Presidential elections usually produce Louisiana's highest voter turnouts, but turnout on Nov. 2 may be driven more by races inside the state than by the one for the Oval Office.
Sharing the ballot with the presidential contest on Nov. 2 are a red-hot primary for John Breaux's U.S. Senate seat and two hotly contested primaries for open congressional seats in the state's Cajun parishes. Locally, Nov. 2 also will see runoffs for Irma Muse Dixon's seat on the Public Service Commission (PSC), for the New Orleans Criminal Sheriff's job, and for two school board seats. Those races are sure to boost turnout in the Crescent City.
Statewide, Republicans will push hard to give President George W. Bush Louisiana's nine Electoral College votes, which he is heavily favored to win. They also hope to give Congressman David Vitter of Metairie a big lead in the Senate race. Vitter is the only major Republican in that contest, and he should run first in the Nov. 2 primary. Some polls show him getting half or more of the vote, but few think he can win outright on Nov. 2.
Vitter's three major Democratic rivals are Congressman Chris John of Crowley, state Treasurer John Kennedy of Baton Rouge and state Rep. Arthur Morrell of New Orleans. John will be aided by high turnouts in the Cajun congressional races. One of those contests is for John's District 7 seat; the other is for the District 3 seat being vacated by Congressman Billy Tauzin, who is retiring. Cajuns typically support one of their own, and big turnouts in those congressional contests could catapult John past Kennedy, who has run slightly ahead of John in most recent polls.

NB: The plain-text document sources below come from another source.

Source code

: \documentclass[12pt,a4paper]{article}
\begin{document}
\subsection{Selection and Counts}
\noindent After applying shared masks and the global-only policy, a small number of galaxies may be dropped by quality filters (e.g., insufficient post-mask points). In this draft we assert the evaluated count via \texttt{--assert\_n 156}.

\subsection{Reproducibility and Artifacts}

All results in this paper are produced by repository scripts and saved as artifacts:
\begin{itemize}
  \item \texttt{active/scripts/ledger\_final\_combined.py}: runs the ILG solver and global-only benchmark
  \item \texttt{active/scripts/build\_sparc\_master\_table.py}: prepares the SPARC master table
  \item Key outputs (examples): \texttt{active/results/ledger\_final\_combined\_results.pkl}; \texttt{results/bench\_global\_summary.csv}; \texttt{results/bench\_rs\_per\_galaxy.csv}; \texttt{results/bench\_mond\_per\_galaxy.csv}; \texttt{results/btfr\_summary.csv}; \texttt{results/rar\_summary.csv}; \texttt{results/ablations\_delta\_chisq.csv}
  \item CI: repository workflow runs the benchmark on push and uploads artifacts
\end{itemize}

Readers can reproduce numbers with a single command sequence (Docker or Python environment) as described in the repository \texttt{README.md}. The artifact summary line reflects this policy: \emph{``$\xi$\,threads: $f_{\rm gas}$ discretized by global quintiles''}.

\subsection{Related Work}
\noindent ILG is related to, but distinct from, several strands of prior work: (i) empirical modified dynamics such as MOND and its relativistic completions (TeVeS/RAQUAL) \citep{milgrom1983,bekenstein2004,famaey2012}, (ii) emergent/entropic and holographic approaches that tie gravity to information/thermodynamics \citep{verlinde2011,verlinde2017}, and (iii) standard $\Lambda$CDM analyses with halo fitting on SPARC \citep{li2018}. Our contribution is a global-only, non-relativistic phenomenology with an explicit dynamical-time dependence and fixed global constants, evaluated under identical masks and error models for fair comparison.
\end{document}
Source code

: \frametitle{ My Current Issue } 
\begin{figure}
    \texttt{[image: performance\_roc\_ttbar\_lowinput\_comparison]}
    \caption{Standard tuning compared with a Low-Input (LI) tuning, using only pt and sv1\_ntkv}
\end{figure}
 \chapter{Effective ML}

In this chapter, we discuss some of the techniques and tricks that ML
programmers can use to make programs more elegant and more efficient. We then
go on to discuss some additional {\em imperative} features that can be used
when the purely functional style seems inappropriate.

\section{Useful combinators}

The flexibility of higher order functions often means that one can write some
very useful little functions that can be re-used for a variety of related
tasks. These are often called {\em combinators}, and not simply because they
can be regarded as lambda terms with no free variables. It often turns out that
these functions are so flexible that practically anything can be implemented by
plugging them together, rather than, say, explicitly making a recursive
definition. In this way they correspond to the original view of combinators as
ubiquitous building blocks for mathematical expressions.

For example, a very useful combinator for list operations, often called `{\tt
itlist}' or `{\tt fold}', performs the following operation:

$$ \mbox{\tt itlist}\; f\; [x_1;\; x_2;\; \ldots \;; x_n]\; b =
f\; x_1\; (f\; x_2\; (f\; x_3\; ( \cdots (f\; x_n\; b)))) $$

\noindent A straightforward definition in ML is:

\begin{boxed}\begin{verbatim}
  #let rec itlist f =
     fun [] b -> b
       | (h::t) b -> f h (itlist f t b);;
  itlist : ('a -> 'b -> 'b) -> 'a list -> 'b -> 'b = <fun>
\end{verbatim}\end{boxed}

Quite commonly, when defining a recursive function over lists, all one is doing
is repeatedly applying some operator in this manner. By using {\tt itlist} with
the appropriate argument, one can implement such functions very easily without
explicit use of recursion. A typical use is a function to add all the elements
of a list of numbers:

Kennedy himself should get an assist on Nov. 2 as a result of the runoff for mayor of Baton Rouge. In that contest, Republican incumbent Bobby Simpson faces Democratic state Sen. Kip Holden. Holden, who is African American, should boost black turnout in the Capitol City, and that too will help Kennedy, who always runs well among black voters -- especially in the Baton Rouge area. Kennedy has staked out a populist message in his TV ads, and that could help him in other Democratic strongholds.

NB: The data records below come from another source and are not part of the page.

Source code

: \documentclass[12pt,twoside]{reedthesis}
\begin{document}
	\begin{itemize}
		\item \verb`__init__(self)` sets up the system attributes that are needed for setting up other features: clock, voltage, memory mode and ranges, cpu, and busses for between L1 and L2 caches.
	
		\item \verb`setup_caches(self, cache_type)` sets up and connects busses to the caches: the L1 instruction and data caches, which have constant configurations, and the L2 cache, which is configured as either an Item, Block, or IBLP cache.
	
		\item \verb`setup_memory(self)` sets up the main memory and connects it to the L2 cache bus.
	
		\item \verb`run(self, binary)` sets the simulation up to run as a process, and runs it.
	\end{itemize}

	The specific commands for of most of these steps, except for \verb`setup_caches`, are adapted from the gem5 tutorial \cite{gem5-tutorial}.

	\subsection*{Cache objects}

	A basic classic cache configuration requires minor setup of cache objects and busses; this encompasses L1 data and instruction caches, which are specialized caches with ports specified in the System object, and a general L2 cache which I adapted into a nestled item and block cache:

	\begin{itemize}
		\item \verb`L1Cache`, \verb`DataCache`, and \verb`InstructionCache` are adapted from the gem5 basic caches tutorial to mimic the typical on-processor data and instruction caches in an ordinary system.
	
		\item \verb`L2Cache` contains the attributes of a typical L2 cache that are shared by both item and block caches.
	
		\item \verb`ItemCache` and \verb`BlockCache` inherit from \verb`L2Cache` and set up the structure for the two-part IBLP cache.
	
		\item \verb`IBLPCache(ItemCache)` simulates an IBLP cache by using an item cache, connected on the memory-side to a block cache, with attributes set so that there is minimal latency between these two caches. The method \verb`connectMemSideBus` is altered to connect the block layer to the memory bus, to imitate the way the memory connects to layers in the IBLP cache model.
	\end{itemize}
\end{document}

Vitter's District 1 congressional seat also is up for grabs, but that contest has become a ho-hum affair and probably won't generate a high turnout. In that race, Republican Bobby Jindal's chief GOP rivals have all withdrawn. The absence of hotly contested congressional races in central and north Louisiana also will work against Vitter, who runs extremely well in those areas. Still, there is no doubt that Vitter will lead the pack on Nov. 2. The only question is, by how much?
Locally, the PSC runoff could rival the race for Orleans Parish Criminal Sheriff as the hot-button election. In the PSC race, First City Court Constable Lambert Boissiere III faces state Sen. Cleo Fields, who remains a political lightning rod years after federal agents videotaped him stuffing $20,000 down his pants in Edwin Edwards' law office. The PSC race marks the first time since the Edwards gambling scandals that Fields has campaigned outside his state Senate district. He will generate a big turnout in his favor in the Baton Rouge area -- and a huge turnout against him in the New Orleans area.

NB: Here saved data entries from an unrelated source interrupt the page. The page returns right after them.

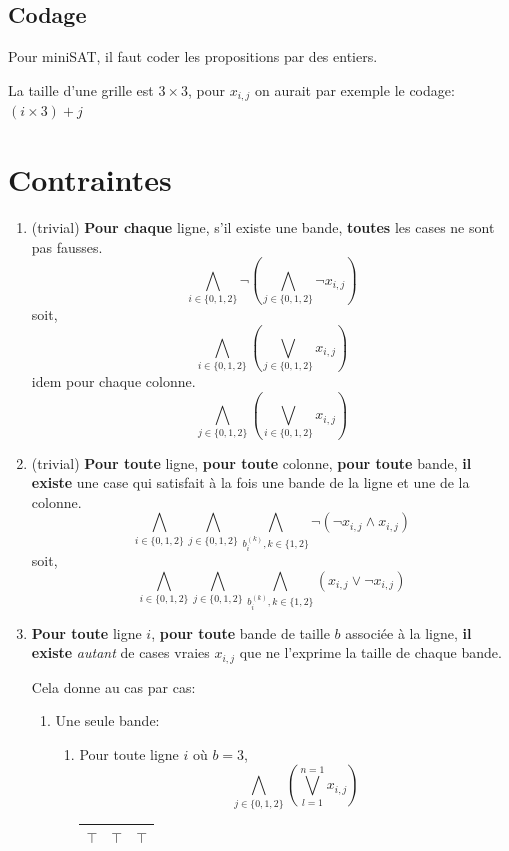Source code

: \documentclass[a4paper,12pt]{report}
\begin{document}
\subsection{Codage}
Pour miniSAT, il faut coder les propositions par des entiers.


La taille d'une grille est $3\times3$, pour $x_{i,j}$ on aurait par exemple le codage: $(i \times 3)+ j$


\section{Contraintes}
\begin{enumerate}

\item (trivial) \textbf{Pour chaque} ligne, s'il existe une bande, \textbf{toutes} les cases ne sont pas fausses.
$$ \bigwedge_{i \in \{0,1,2\}} \lnot \left( \bigwedge_{j \in \{0,1,2\}} \lnot x_{i,j} \right) $$
soit,
$$ \bigwedge_{i \in \{0,1,2\}} \left( \bigvee_{j \in \{0,1,2\}} x_{i,j} \right) $$
idem pour chaque colonne.
$$ \bigwedge_{j \in \{0,1,2\}} \left( \bigvee_{i \in \{0,1,2\}} x_{i,j} \right) $$

\item (trivial) \textbf{Pour toute} ligne, \textbf{pour toute} colonne, \textbf{pour toute} bande, \textbf{il existe} une case qui satisfait à la fois une bande de la ligne et une de la colonne.
$$\bigwedge_{i \in \{0,1,2\}} \bigwedge_{j \in \{0,1,2\}} \bigwedge_{b_i^{(k)}, k\in\{1,2\}} 
\lnot \left(
	\lnot x_{i,j} \wedge x_{i,j}
\right)$$
soit,
$$\bigwedge_{i \in \{0,1,2\}} \bigwedge_{j \in \{0,1,2\}} \bigwedge_{b_i^{(k)}, k\in\{1,2\}} 
\left(
	x_{i,j} \vee \lnot x_{i,j}
\right)$$

\item \textbf{Pour toute} ligne $i$, \textbf{pour toute} bande de taille $b$ associée à la ligne, \textbf{il existe} \textit{autant} de cases vraies $x_{i,j}$ que ne l'exprime la taille de chaque bande. 

Cela donne au cas par cas:
	\begin{enumerate}
		\item Une seule bande: 
		\begin{enumerate}
			\item Pour toute ligne $i$ où $b=3$, 
			$$\bigwedge_{j\in\{0,1,2\}}\left( \bigvee_{l=1}^{n=1} x_{i,j} \right)$$
			\begin{center}						
			\begin{tabular}{|c|c|c|}
			\hline 
			$\top$ & $\top$  & $\top$  \\ 
			\hline  
			\end{tabular}
			\end{center}


\end{enumerate}
\end{enumerate}
\end{enumerate}
\end{document}
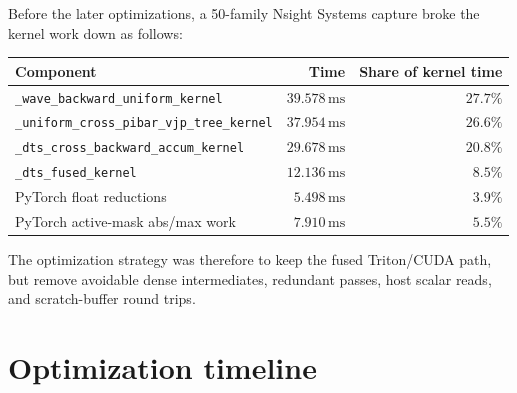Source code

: \documentclass[11pt]{article}
\newcommand{\ms}{\,\mathrm{ms}}
\newcommand{\code}[1]{\texttt{#1}}
\begin{document}
Before the later optimizations, a 50-family Nsight Systems capture broke the
kernel work down as follows:

\begin{center}
\begin{tabular}{lrr}
\toprule
Component & Time & Share of kernel time \\
\midrule
\code{\_wave\_backward\_uniform\_kernel} & $39.578\ms$ & $27.7\%$ \\
\code{\_uniform\_cross\_pibar\_vjp\_tree\_kernel} & $37.954\ms$ & $26.6\%$ \\
\code{\_dts\_cross\_backward\_accum\_kernel} & $29.678\ms$ & $20.8\%$ \\
\code{\_dts\_fused\_kernel} & $12.136\ms$ & $8.5\%$ \\
PyTorch float reductions & $5.498\ms$ & $3.9\%$ \\
PyTorch active-mask abs/max work & $7.910\ms$ & $5.5\%$ \\
\bottomrule
\end{tabular}
\end{center}

The optimization strategy was therefore to keep the fused Triton/CUDA path, but
remove avoidable dense intermediates, redundant passes, host scalar reads, and
scratch-buffer round trips.

\section{Optimization timeline}
\end{document}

Similarly, the criminal sheriff's race will generate a large turnout in New Orleans. In that contest, City Councilman Marlin Gusman faces former Deputy Police Chief Warren Riley. Gusman is backed by a host of elected officials and political organizations, while Riley has the support of Mayor Ray Nagin. Many are trumpeting this showdown as the first round of the February 2006 mayor's race, but that's overstating things. It also gives short shrift to the importance of the office and to the campaigns of Gusman and Riley, each of whom is a fine candidate. Besides, no one has yet surfaced as Nagin's logical foe -- least of all Clerk of Criminal District Court Kimberly Williamson Butler, who finds herself on the hot seat after the voting-machine debacle of Sept. 18. For now, there are plenty of good reasons to vote on Nov. 2. And after the votes are counted, there'll be plenty more to talk about.